El día parece no querer llegar nunca pero en algún momento, espero que pronto, las 24 horas de mi jornada quedarán a disposición de nuestra hija. Ya sabéis que dejar de lado el trabajo durante un tiempo no ha sido una decisión exenta de temores, pero eran temores mundanos a factores externos que, en la mayor parte de los casos, no dependen exclusivamente de mí. De un modo u otro sé que los superaremos, que nos organizaremos y nos reinventaremos como siempre hemos hecho, que pasaremos el mal trago inicial y estaremos orgullosos de haber dado el paso. Pero esos temores no están solos.

Hoy me uno por primera vez al carnaval de los Papás Blogueros, dedicado en esta ocasión al miedo, al mío personal, al que no depende de nadie más que de mí. Es miedo a no estar a la altura, a no saber darle a mi hija lo que espera de su padre… Porque, de la noche a la mañana, las escasas dos horas que ahora pasamos juntos muchos días se convertirán en días completos repletos de horas, minutos y segundos. Y he visto en mamá que los días llenos de horas, minutos y segundos pueden hacerse muy largos —«molto longos» que diría Juanito— cuando tu única compañía es una niña que demanda toda tu atención.

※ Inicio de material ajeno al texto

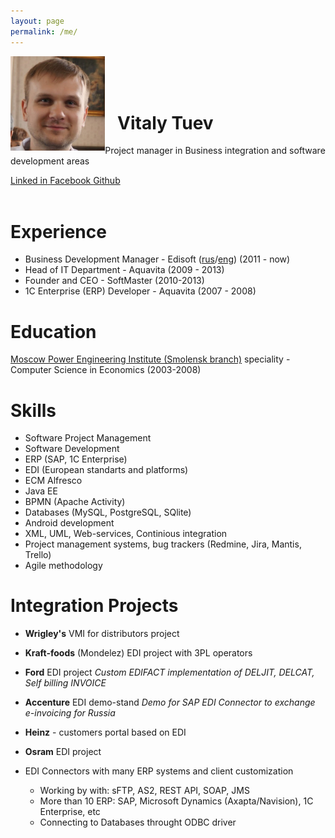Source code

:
 ```yaml
---
layout: page
permalink: /me/
---
```


<div>
<img class="big-thumb" src="/images/me.jpg" alt="A photo of me" width="30%" align="left">
<br>
<br>
<br>
</div>


# &nbsp;&nbsp;&nbsp;Vitaly Tuev

Project manager in Business integration and software development areas

<div class="myshare">


<a class="icon-lin" href="http://ru.linkedin.com/in/tuevv">
      <span class="hidden">Linked in</span>
    </a>
    <a class="icon-fb" href = "https://www.facebook.com/vitaly.tuev" >  
    <span class="hidden">Facebook </span> 
    </a>
<a class="icon-git" href = "https://github.com/vetal232" >  
    <span class="hidden">Github </span> 
    </a>
</div>

<br>

# Experience

- Business Development Manager - Edisoft ([rus](http://ediweb.ru/)/[eng](http://edisoft.ee/eng/)) (2011 - now)
- Head of IT Department - Aquavita (2009 - 2013)
- Founder and CEO - SoftMaster (2010-2013)
- 1C Enterprise (ERP) Developer - Aquavita (2007 - 2008)


# Education

 [Moscow Power Engineering Institute (Smolensk branch)](http://mpei.ru/lang/en/Pages/default.aspx)
speciality - Computer Science in Economics (2003-2008)

# Skills

- Software Project Management
- Software Development
- ERP (SAP, 1C Enterprise)
- EDI (European standarts and platforms)
- ECM Alfresco
- Java EE
- BPMN (Apache Activity)
- Databases (MySQL, PostgreSQL, SQlite)
- Android development
- XML, UML, Web-services, Continious integration
- Project management systems, bug trackers (Redmine, Jira, Mantis, Trello)
- Agile methodology

# Integration Projects

- **Wrigley's** VMI for distributors project 

- **Kraft-foods** (Mondelez) EDI project with 3PL operators

- **Ford** EDI project
*Custom EDIFACT implementation of DELJIT, DELCAT, Self billing INVOICE*

- **Accenture** EDI demo-stand
*Demo for SAP EDI Connector to exchange e-invoicing for Russia*

- **Heinz** - customers portal based on EDI

- **Osram** EDI project

- EDI Connectors with many ERP systems and client customization

  - Working by with: sFTP, AS2, REST API, SOAP, JMS
  - More than 10 ERP: SAP, Microsoft Dynamics (Axapta/Navision), 1C Enterprise, etc
  - Connecting to Databases throught ODBC driver








<!-- Yandex.Metrika counter -->
<script type="text/javascript">
(function (d, w, c) {
(w[c] = w[c] || []).push(function() {
try {
w.yaCounter28161756 = new Ya.Metrika({id:28161756,
trackLinks:true,
accurateTrackBounce:true});
} catch(e) { }
});
var n = d.getElementsByTagName("script")[0],
s = d.createElement("script"),
f = function () { n.parentNode.insertBefore(s, n); };
s.type = "text/javascript";
s.async = true;
s.src = (d.location.protocol == "https:" ? "https:" : "http:") + "//mc.yandex.ru/metrika/watch.js";
if (w.opera == "[object Opera]") {
d.addEventListener("DOMContentLoaded", f, false);
} else { f(); }
})(document, window, "yandex_metrika_callbacks");
</script>
<noscript><div><img src="//mc.yandex.ru/watch/28161756" style="position:absolute; left:-9999px;" alt="" /></div></noscript>
<!-- /Yandex.Metrika counter -->
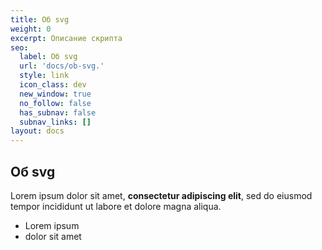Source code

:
 ```yaml
---
title: Об svg
weight: 0
excerpt: Описание скрипта
seo:
  label: Об svg
  url: 'docs/ob-svg.'
  style: link
  icon_class: dev
  new_window: true
  no_follow: false
  has_subnav: false
  subnav_links: []
layout: docs
---
```


## Об svg

Lorem ipsum dolor sit amet, **consectetur adipiscing elit**, sed do eiusmod tempor incididunt ut labore et dolore magna aliqua.

- Lorem ipsum
- dolor sit amet
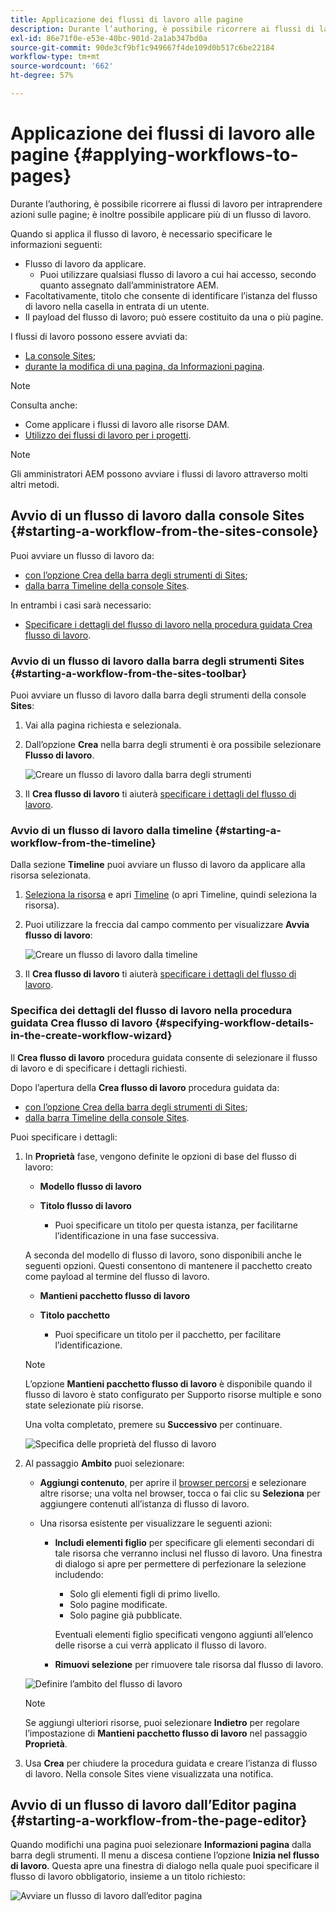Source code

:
 ```yaml
---
title: Applicazione dei flussi di lavoro alle pagine
description: Durante l’authoring, è possibile ricorrere ai flussi di lavoro per intraprendere azioni sulle pagine; è inoltre possibile applicare più di un flusso di lavoro..
exl-id: 86e71f0e-e53e-40bc-901d-2a1ab347bd0a
source-git-commit: 90de3cf9bf1c949667f4de109d0b517c6be22184
workflow-type: tm+mt
source-wordcount: '662'
ht-degree: 57%

---
```


# Applicazione dei flussi di lavoro alle pagine {#applying-workflows-to-pages}

Durante l’authoring, è possibile ricorrere ai flussi di lavoro per intraprendere azioni sulle pagine; è inoltre possibile applicare più di un flusso di lavoro.

Quando si applica il flusso di lavoro, è necessario specificare le informazioni seguenti:

* Flusso di lavoro da applicare.
   * Puoi utilizzare qualsiasi flusso di lavoro a cui hai accesso, secondo quanto assegnato dall’amministratore AEM.
* Facoltativamente, titolo che consente di identificare l’istanza del flusso di lavoro nella casella in entrata di un utente.
* Il payload del flusso di lavoro; può essere costituito da una o più pagine.

I flussi di lavoro possono essere avviati da:

* [La console Sites](#starting-a-workflow-from-the-sites-console);
* [durante la modifica di una pagina, da Informazioni pagina](#starting-a-workflow-from-the-page-editor).

>[!NOTE]
>
>Consulta anche:
>
>* Come applicare i flussi di lavoro alle risorse DAM.
>* [Utilizzo dei flussi di lavoro per i progetti](/help/sites-cloud/authoring/projects/workflows.md).


<!-- 
>* [How to apply workflows to DAM assets](/help/assets/assets-workflow.md).
>* [Working with Project Workflows](/help/sites-cloud/authoring/projects/workflows.md).
-->

>[!NOTE]
>
>Gli amministratori AEM possono avviare i flussi di lavoro attraverso molti altri metodi.

<!-- 
>AEM administrators can [start workflows using several other methods](/help/sites-administering/workflows-starting.md).
-->

## Avvio di un flusso di lavoro dalla console Sites {#starting-a-workflow-from-the-sites-console}

Puoi avviare un flusso di lavoro da:

* [con l’opzione Crea della barra degli strumenti di Sites](#starting-a-workflow-from-the-sites-toolbar);
* [dalla barra Timeline della console Sites](#starting-a-workflow-from-the-timeline).

In entrambi i casi sarà necessario:

* [Specificare i dettagli del flusso di lavoro nella procedura guidata Crea flusso di lavoro](#specifying-workflow-details-in-the-create-workflow-wizard).

### Avvio di un flusso di lavoro dalla barra degli strumenti Sites {#starting-a-workflow-from-the-sites-toolbar}

Puoi avviare un flusso di lavoro dalla barra degli strumenti della console **Sites**:

1. Vai alla pagina richiesta e selezionala.

1. Dall’opzione **Crea** nella barra degli strumenti è ora possibile selezionare **Flusso di lavoro**.

   ![Creare un flusso di lavoro dalla barra degli strumenti](/help/sites-cloud/authoring/assets/workflows-create-from-toolbar.png)

1. Il **Crea flusso di lavoro** ti aiuterà [specificare i dettagli del flusso di lavoro](#specifying-workflow-details-in-the-create-workflow-wizard).

### Avvio di un flusso di lavoro dalla timeline {#starting-a-workflow-from-the-timeline}

Dalla sezione **Timeline** puoi avviare un flusso di lavoro da applicare alla risorsa selezionata.

1. [Seleziona la risorsa](/help/sites-cloud/authoring/getting-started/basic-handling.md#viewing-and-selecting-resources) e apri [Timeline](/help/sites-cloud/authoring/getting-started/basic-handling.md#timeline) (o apri Timeline, quindi seleziona la risorsa).
1. Puoi utilizzare la freccia dal campo commento per visualizzare **Avvia flusso di lavoro**:

   ![Creare un flusso di lavoro dalla timeline](/help/sites-cloud/authoring/assets/workflows-create-from-timeline.png)

1. Il **Crea flusso di lavoro** ti aiuterà [specificare i dettagli del flusso di lavoro](#specifying-workflow-details-in-the-create-workflow-wizard).

### Specifica dei dettagli del flusso di lavoro nella procedura guidata Crea flusso di lavoro {#specifying-workflow-details-in-the-create-workflow-wizard}

Il **Crea flusso di lavoro** procedura guidata consente di selezionare il flusso di lavoro e di specificare i dettagli richiesti.

Dopo l’apertura della **Crea flusso di lavoro** procedura guidata da:

* [con l’opzione Crea della barra degli strumenti di Sites](#starting-a-workflow-from-the-sites-toolbar);
* [dalla barra Timeline della console Sites](#starting-a-workflow-from-the-timeline).

Puoi specificare i dettagli:

1. In **Proprietà** fase, vengono definite le opzioni di base del flusso di lavoro:

   * **Modello flusso di lavoro**
   * **Titolo flusso di lavoro**

      * Puoi specificare un titolo per questa istanza, per facilitarne l’identificazione in una fase successiva.

   A seconda del modello di flusso di lavoro, sono disponibili anche le seguenti opzioni. Questi consentono di mantenere il pacchetto creato come payload al termine del flusso di lavoro.

   * **Mantieni pacchetto flusso di lavoro**
   * **Titolo pacchetto**

      * Puoi specificare un titolo per il pacchetto, per facilitare l’identificazione.
   >[!NOTE]
   >
   >L’opzione **Mantieni pacchetto flusso di lavoro** è disponibile quando il flusso di lavoro è stato configurato per Supporto risorse multiple e sono state selezionate più risorse.

   <!--
   >The **Keep workflow package** option is available when the workflow has been configured for [Multi Resource Support](/help/sites-developing/workflows-models.md#configuring-a-workflow-for-multi-resource-support) and multiple resources have been selected.
   -->

   Una volta completato, premere su **Successivo** per continuare.

   ![Specifica delle proprietà del flusso di lavoro](/help/sites-cloud/authoring/assets/workflows-properties.png)

1. Al passaggio **Ambito** puoi selezionare:

   * **Aggiungi contenuto**, per aprire il [browser percorsi](/help/sites-cloud/authoring/fundamentals/environment-tools.md#path-browser) e selezionare altre risorse; una volta nel browser, tocca o fai clic su **Seleziona** per aggiungere contenuti all’istanza di flusso di lavoro.

   * Una risorsa esistente per visualizzare le seguenti azioni:

      * **Includi elementi figlio** per specificare gli elementi secondari di tale risorsa che verranno inclusi nel flusso di lavoro.
Una finestra di dialogo si apre per permettere di perfezionare la selezione includendo:

         * Solo gli elementi figli di primo livello.
         * Solo pagine modificate.
         * Solo pagine già pubblicate.

         Eventuali elementi figlio specificati vengono aggiunti all’elenco delle risorse a cui verrà applicato il flusso di lavoro.

      * **Rimuovi selezione** per rimuovere tale risorsa dal flusso di lavoro.

   ![Definire l’ambito del flusso di lavoro](/help/sites-cloud/authoring/assets/workflows-scope.png)

   >[!NOTE]
   >
   >Se aggiungi ulteriori risorse, puoi selezionare **Indietro** per regolare l’impostazione di **Mantieni pacchetto flusso di lavoro** nel passaggio **Proprietà**.

1. Usa **Crea** per chiudere la procedura guidata e creare l’istanza di flusso di lavoro. Nella console Sites viene visualizzata una notifica.

## Avvio di un flusso di lavoro dall’Editor pagina {#starting-a-workflow-from-the-page-editor}

Quando modifichi una pagina puoi selezionare **Informazioni pagina** dalla barra degli strumenti. Il menu a discesa contiene l’opzione **Inizia nel flusso di lavoro**. Questa apre una finestra di dialogo nella quale puoi specificare il flusso di lavoro obbligatorio, insieme a un titolo richiesto:

![Avviare un flusso di lavoro dall’editor pagina](/help/sites-cloud/authoring/assets/workflows-create-page-editor.png)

Tengo miedo de que no sepamos llevarnos bien, de que las rabietas me superen, de que no sepa consolarla, de que no nos entendamos, de que no entienda por qué ya no están la teta, su teta, ni mamá, su mamá… Puede ser un miedo ridículo, no lo sé; cuando mamá ha tenido que trabajar y la gusanita y yo nos hemos quedado a solas durante horas lo hemos pasado genial, ¿pero sabremos hacerlo así día tras día?

Por otra parte, tengo miedo de no ser suficiente, de no saber satisfacer su inmensa necesidad de atención, sus ganas inabarcables de aprender, de tocar, de hacer… Tengo miedo de llegar tarde otra vez, de que ya se haya adaptado tanto a la guardería que volver a estar sola conmigo le resulte pesado y aburrido. Tengo miedo de haberme dejado convencer de que necesitan la escuela infantil para aprender, de que yo no voy a saber qué enseñarle, porque yo no tengo fichas en casa ni horarios ni asignaturas ni juegos heurísticos…

Tengo miedo, pero no podría tener más ganas.